■ PROBLEM ■
For the entries that follow, restate word for word the line containing "(See Recipe Note);", the line containing "- 返回 String", and every line that lies between them.

■ RECORDS SHOWN ■
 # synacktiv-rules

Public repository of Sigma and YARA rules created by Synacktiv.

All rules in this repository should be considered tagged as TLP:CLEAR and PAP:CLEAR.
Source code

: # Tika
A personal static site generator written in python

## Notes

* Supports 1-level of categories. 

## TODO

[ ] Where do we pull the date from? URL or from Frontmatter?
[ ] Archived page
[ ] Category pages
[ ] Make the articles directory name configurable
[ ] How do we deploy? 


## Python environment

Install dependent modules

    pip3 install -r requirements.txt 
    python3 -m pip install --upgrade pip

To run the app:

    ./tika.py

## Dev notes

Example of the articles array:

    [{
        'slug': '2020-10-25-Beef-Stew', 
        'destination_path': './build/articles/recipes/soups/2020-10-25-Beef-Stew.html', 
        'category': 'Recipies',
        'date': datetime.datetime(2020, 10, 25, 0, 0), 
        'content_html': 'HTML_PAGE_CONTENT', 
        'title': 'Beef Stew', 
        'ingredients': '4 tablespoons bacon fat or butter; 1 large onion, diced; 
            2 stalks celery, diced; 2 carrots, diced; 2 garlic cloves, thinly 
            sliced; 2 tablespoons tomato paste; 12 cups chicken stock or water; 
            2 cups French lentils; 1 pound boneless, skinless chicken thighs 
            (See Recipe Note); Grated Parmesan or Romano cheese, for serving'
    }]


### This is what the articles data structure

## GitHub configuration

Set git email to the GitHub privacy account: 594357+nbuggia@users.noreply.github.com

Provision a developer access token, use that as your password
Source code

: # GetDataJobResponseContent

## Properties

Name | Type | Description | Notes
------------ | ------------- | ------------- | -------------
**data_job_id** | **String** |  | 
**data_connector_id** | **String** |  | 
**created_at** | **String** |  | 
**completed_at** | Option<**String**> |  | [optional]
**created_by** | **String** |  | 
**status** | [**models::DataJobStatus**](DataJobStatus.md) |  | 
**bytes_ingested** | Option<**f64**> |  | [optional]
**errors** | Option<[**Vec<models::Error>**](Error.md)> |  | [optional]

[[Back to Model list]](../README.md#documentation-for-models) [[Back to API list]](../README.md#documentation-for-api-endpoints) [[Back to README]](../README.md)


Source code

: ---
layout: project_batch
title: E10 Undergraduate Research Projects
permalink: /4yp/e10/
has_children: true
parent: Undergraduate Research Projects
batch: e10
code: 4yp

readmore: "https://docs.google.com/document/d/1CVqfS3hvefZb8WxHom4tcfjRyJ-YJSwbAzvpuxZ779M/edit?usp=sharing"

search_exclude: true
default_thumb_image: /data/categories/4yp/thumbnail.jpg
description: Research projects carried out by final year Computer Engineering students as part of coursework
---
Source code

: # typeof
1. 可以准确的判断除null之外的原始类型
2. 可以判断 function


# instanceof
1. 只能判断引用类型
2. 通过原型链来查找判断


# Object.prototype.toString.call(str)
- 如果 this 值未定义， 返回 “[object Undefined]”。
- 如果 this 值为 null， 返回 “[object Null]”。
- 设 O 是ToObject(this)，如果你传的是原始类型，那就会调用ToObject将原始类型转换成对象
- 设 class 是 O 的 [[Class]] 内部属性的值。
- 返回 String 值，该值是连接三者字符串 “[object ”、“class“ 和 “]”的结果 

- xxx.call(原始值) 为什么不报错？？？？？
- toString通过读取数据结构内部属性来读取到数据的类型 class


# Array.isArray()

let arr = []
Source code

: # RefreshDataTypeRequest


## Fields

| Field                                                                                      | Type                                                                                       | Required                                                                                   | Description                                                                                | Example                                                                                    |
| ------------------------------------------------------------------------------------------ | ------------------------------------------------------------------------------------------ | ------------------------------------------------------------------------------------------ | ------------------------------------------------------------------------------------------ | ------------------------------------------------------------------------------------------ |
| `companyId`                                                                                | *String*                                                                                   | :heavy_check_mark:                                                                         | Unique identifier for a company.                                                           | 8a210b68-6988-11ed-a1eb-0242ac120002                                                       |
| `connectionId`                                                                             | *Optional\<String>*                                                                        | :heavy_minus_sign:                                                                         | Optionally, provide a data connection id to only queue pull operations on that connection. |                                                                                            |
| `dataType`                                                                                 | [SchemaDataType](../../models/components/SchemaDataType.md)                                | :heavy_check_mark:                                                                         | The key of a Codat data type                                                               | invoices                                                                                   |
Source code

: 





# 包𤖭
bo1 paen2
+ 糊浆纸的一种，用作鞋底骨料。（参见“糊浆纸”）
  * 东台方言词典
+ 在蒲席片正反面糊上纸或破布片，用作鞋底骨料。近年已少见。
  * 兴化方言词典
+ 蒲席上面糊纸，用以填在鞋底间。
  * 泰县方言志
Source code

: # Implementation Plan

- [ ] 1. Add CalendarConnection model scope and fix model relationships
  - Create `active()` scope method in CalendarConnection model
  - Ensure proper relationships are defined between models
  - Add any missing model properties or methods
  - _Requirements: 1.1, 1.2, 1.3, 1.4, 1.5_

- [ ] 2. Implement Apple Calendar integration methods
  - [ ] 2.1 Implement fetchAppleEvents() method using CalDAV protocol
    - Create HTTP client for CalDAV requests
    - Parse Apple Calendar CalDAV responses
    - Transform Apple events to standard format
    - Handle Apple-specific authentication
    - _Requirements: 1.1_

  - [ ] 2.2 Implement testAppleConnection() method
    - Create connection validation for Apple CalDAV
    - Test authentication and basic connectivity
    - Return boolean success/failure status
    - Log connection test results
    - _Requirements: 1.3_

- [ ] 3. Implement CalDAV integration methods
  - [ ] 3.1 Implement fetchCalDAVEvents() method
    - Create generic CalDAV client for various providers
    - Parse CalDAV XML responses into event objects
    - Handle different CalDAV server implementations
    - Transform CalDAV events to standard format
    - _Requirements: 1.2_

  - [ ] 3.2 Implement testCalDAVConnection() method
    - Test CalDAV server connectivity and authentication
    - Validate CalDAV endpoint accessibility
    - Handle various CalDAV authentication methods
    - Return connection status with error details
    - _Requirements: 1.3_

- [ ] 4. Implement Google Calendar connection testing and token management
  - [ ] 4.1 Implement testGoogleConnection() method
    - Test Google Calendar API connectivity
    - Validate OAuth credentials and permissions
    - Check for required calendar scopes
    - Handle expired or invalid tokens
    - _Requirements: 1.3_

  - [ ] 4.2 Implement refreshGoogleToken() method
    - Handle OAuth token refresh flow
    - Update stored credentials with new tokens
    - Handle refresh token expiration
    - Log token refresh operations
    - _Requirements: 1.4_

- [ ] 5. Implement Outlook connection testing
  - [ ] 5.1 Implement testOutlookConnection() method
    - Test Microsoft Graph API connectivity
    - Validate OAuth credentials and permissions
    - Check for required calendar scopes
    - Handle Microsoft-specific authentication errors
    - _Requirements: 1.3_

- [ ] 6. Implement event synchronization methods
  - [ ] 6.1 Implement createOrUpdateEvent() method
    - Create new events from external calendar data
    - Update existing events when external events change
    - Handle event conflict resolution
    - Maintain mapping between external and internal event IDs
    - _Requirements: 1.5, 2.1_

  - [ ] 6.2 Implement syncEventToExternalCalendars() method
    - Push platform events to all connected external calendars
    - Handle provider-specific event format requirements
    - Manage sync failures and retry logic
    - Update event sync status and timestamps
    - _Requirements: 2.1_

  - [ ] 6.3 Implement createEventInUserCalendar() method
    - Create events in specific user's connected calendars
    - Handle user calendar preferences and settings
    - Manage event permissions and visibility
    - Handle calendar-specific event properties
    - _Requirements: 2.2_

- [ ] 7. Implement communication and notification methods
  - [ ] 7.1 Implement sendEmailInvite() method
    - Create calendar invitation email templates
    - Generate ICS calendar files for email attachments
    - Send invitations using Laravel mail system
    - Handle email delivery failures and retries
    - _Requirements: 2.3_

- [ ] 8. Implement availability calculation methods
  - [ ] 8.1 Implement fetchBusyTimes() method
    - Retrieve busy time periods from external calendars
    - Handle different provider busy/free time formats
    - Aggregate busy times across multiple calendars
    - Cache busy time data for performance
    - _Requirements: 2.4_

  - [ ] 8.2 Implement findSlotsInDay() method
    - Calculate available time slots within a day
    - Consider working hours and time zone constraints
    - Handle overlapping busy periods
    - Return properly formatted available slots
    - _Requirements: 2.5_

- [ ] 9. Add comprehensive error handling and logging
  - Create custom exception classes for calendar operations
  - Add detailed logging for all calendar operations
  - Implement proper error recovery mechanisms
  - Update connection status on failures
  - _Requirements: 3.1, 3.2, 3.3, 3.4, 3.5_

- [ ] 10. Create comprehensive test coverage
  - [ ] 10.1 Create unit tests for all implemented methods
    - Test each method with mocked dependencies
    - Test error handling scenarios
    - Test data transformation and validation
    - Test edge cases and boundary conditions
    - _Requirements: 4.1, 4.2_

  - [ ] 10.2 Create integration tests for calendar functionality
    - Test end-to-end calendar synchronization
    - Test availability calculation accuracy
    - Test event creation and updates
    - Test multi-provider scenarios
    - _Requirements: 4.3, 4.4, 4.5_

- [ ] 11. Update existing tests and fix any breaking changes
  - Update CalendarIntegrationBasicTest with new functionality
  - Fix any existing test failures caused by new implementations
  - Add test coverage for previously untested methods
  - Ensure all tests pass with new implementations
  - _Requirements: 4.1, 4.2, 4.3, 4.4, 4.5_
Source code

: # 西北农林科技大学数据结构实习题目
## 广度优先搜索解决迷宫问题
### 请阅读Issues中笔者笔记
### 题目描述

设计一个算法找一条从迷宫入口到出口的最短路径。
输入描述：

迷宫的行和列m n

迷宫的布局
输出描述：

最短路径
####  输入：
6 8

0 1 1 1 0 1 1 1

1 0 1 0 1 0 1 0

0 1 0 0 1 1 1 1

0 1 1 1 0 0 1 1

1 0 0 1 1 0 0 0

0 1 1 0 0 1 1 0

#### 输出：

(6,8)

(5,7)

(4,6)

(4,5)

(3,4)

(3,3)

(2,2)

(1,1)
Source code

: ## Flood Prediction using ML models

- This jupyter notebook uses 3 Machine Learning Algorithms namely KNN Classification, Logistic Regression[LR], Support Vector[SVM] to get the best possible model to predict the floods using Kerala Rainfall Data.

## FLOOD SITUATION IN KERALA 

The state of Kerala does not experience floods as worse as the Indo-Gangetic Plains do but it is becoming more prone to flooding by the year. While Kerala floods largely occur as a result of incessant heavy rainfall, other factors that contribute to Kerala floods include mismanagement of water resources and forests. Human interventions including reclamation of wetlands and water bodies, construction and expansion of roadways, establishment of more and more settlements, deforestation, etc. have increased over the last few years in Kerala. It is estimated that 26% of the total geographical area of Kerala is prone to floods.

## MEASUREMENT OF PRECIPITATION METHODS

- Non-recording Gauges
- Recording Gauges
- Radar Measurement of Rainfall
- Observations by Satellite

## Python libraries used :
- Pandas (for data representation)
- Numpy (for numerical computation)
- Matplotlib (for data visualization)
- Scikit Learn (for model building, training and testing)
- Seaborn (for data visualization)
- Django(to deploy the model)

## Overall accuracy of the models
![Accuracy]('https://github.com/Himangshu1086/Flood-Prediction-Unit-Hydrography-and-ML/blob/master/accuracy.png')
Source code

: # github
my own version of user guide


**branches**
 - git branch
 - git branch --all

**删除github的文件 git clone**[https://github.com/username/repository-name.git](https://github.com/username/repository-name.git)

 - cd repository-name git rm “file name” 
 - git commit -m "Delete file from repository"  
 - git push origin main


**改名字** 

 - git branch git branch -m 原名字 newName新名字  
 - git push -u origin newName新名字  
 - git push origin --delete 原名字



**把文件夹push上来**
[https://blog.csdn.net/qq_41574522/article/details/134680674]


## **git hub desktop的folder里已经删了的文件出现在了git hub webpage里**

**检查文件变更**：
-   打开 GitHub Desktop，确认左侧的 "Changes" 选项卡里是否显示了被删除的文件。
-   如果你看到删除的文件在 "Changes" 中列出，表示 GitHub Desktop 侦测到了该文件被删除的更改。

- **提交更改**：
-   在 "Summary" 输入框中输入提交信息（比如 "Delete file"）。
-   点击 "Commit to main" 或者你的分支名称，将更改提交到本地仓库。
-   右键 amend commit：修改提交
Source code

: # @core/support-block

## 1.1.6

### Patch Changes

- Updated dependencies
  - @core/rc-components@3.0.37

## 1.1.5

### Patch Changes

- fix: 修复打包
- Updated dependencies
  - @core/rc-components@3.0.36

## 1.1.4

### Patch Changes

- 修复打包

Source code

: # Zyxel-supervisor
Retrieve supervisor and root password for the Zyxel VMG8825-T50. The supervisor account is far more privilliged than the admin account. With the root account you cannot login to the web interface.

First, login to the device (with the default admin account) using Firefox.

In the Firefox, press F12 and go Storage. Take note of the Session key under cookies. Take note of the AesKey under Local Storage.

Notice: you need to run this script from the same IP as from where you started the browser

■ WORKED SOLUTION ■
            (See Recipe Note); Grated Parmesan or Romano cheese, for serving'
    }]


### This is what the articles data structure

## GitHub configuration

Set git email to the GitHub privacy account: 594357+nbuggia@users.noreply.github.com

Provision a developer access token, use that as your password
Source code

: # GetDataJobResponseContent

## Properties

Name | Type | Description | Notes
------------ | ------------- | ------------- | -------------
**data_job_id** | **String** |  | 
**data_connector_id** | **String** |  | 
**created_at** | **String** |  | 
**completed_at** | Option<**String**> |  | [optional]
**created_by** | **String** |  | 
**status** | [**models::DataJobStatus**](DataJobStatus.md) |  | 
**bytes_ingested** | Option<**f64**> |  | [optional]
**errors** | Option<[**Vec<models::Error>**](Error.md)> |  | [optional]

[[Back to Model list]](../README.md#documentation-for-models) [[Back to API list]](../README.md#documentation-for-api-endpoints) [[Back to README]](../README.md)


Source code

: ---
layout: project_batch
title: E10 Undergraduate Research Projects
permalink: /4yp/e10/
has_children: true
parent: Undergraduate Research Projects
batch: e10
code: 4yp

readmore: "https://docs.google.com/document/d/1CVqfS3hvefZb8WxHom4tcfjRyJ-YJSwbAzvpuxZ779M/edit?usp=sharing"

search_exclude: true
default_thumb_image: /data/categories/4yp/thumbnail.jpg
description: Research projects carried out by final year Computer Engineering students as part of coursework
---
Source code

: # typeof
1. 可以准确的判断除null之外的原始类型
2. 可以判断 function


# instanceof
1. 只能判断引用类型
2. 通过原型链来查找判断


# Object.prototype.toString.call(str)
- 如果 this 值未定义， 返回 “[object Undefined]”。
- 如果 this 值为 null， 返回 “[object Null]”。
- 设 O 是ToObject(this)，如果你传的是原始类型，那就会调用ToObject将原始类型转换成对象
- 设 class 是 O 的 [[Class]] 内部属性的值。
- 返回 String 值，该值是连接三者字符串 “[object ”、“class“ 和 “]”的结果 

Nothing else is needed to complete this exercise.